I was intrigued by the announcement made by Premier Christy Clark in her speech on Friday morning for a dividend of $75 million over 3-years to communities under 25,000. I look forward to seeing how the government implements this pledge.

As we build our province in the 21st century, we must remember that rural BC is a critical  economic driver for British Columbia. Our diverse and unique communities all contribute to who we are as British Columbians.

British Columbia’s economy is powered by our abundant natural resources. The leaders of resource communities expressed serious concerns about the current approach this province is taking. Consistent themes continued to arise, we need a stronger regulatory regime and increased enforcement capacity and critically important, British Columbians want to benefit from their labour.  

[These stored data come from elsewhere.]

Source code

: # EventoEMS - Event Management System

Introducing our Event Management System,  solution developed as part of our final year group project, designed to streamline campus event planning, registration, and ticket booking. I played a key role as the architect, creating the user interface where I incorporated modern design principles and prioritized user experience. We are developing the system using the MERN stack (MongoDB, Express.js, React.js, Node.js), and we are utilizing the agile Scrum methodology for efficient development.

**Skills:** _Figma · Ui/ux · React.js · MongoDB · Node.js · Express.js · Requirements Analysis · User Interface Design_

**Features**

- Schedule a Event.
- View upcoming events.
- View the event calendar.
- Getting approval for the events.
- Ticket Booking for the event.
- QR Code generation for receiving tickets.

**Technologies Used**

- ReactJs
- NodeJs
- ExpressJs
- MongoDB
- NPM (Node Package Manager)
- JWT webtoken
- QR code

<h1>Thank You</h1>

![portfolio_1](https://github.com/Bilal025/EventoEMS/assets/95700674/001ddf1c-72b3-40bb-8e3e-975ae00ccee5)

The British Columbia economy can be so much more than selling out future generations for pennies on the dollar. As we transition from a 20th century economy over the coming days, weeks and years we must encourage and support innovation in the clean tech, digital and creative industries. There is no better place to live in the world and British Columbia has unparalleled access to fibre, renewable energy and, despite a poor relationship with the government, we have an amazing education system.

The B.C. Greens will work with your local leaders to make strategic regional investments to diversify our provincial economy by supporting our people while respecting the fragile ecosystems that sustain us.

Of course all of this is greatly impacted by the evolving relationships between local governments, the province and First Nations. This has been a file that the provincial government has mismanaged going back a long way. I attended a session on Monday called “Moving ahead with First Nations” and it became more clear than ever that the most important relationships are the local ones.

The federal and provincial governments have painfully negotiated only a handful of agreements over the the past 20+ years with First Nations, resulting in lost time for local relationship building. One of the biggest changes I have seen since arriving at my first convention in 2009 as a Central Saanich Councillor is that mayors, councillors and regional district directors are taking control of their neighbourly relationships and they are having remarkable success.

In my speech on Thursday morning, I implored the delegates to invest in building relationships along the fence lines. It takes leadership on both sides, but by connecting communities at the staff level we can create legacy relationships that last long after a single mandate.

I am excited to work alongside our colleagues at the local level. The UBCM can be certain that local government will always be a top priority for me and I will always strongly advocate that the B.C. Green Party invests our time and resources in being an effective channel to the Legislature.

The Greens stand with all our communities in British Columbia and we appreciate the work of the leaders you have elected to represent you.